[Stored data — start]

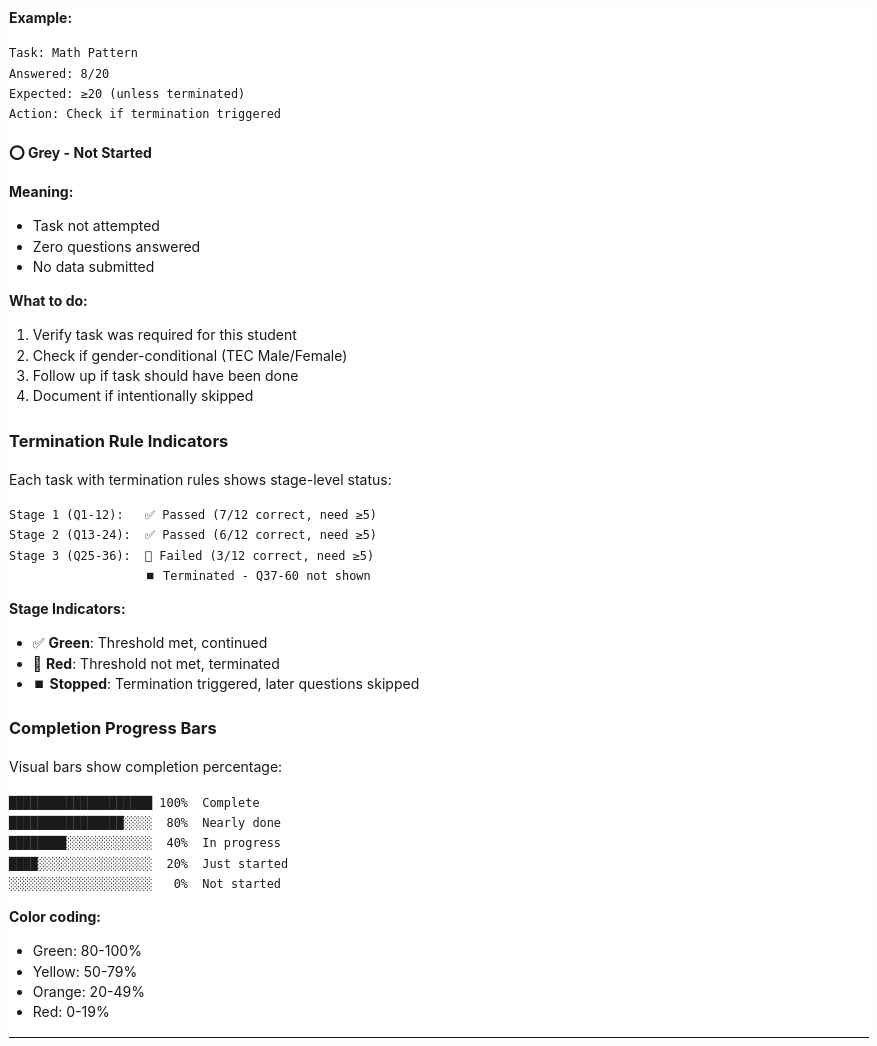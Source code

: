 **Example:**
```
Task: Math Pattern
Answered: 8/20
Expected: ≥20 (unless terminated)
Action: Check if termination triggered
```

#### ⭕ Grey - Not Started

**Meaning:**
- Task not attempted
- Zero questions answered
- No data submitted

**What to do:**
1. Verify task was required for this student
2. Check if gender-conditional (TEC Male/Female)
3. Follow up if task should have been done
4. Document if intentionally skipped

### Termination Rule Indicators

Each task with termination rules shows stage-level status:

```
Stage 1 (Q1-12):   ✅ Passed (7/12 correct, need ≥5)
Stage 2 (Q13-24):  ✅ Passed (6/12 correct, need ≥5)
Stage 3 (Q25-36):  🔴 Failed (3/12 correct, need ≥5)
                   ⏹️ Terminated - Q37-60 not shown
```

**Stage Indicators:**
- ✅ **Green**: Threshold met, continued
- 🔴 **Red**: Threshold not met, terminated
- ⏹️ **Stopped**: Termination triggered, later questions skipped

### Completion Progress Bars

Visual bars show completion percentage:

```
████████████████████ 100%  Complete
████████████████░░░░  80%  Nearly done
████████░░░░░░░░░░░░  40%  In progress
████░░░░░░░░░░░░░░░░  20%  Just started
░░░░░░░░░░░░░░░░░░░░   0%  Not started
```

**Color coding:**
- Green: 80-100%
- Yellow: 50-79%
- Orange: 20-49%
- Red: 0-19%

---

[Stored data — finish]

Your task:
Could you set down every record above exactly as written, leaving out the pictures?

Solution below:
Source code

: **Example:**
```
Task: Math Pattern
Answered: 8/20
Expected: ≥20 (unless terminated)
Action: Check if termination triggered
```

#### ⭕ Grey - Not Started

**Meaning:**
- Task not attempted
- Zero questions answered
- No data submitted

**What to do:**
1. Verify task was required for this student
2. Check if gender-conditional (TEC Male/Female)
3. Follow up if task should have been done
4. Document if intentionally skipped

### Termination Rule Indicators

Each task with termination rules shows stage-level status:

```
Stage 1 (Q1-12):   ✅ Passed (7/12 correct, need ≥5)
Stage 2 (Q13-24):  ✅ Passed (6/12 correct, need ≥5)
Stage 3 (Q25-36):  🔴 Failed (3/12 correct, need ≥5)
                   ⏹️ Terminated - Q37-60 not shown
```

**Stage Indicators:**
- ✅ **Green**: Threshold met, continued
- 🔴 **Red**: Threshold not met, terminated
- ⏹️ **Stopped**: Termination triggered, later questions skipped

### Completion Progress Bars

Visual bars show completion percentage:

```
████████████████████ 100%  Complete
████████████████░░░░  80%  Nearly done
████████░░░░░░░░░░░░  40%  In progress
████░░░░░░░░░░░░░░░░  20%  Just started
░░░░░░░░░░░░░░░░░░░░   0%  Not started
```

**Color coding:**
- Green: 80-100%
- Yellow: 50-79%
- Orange: 20-49%
- Red: 0-19%

---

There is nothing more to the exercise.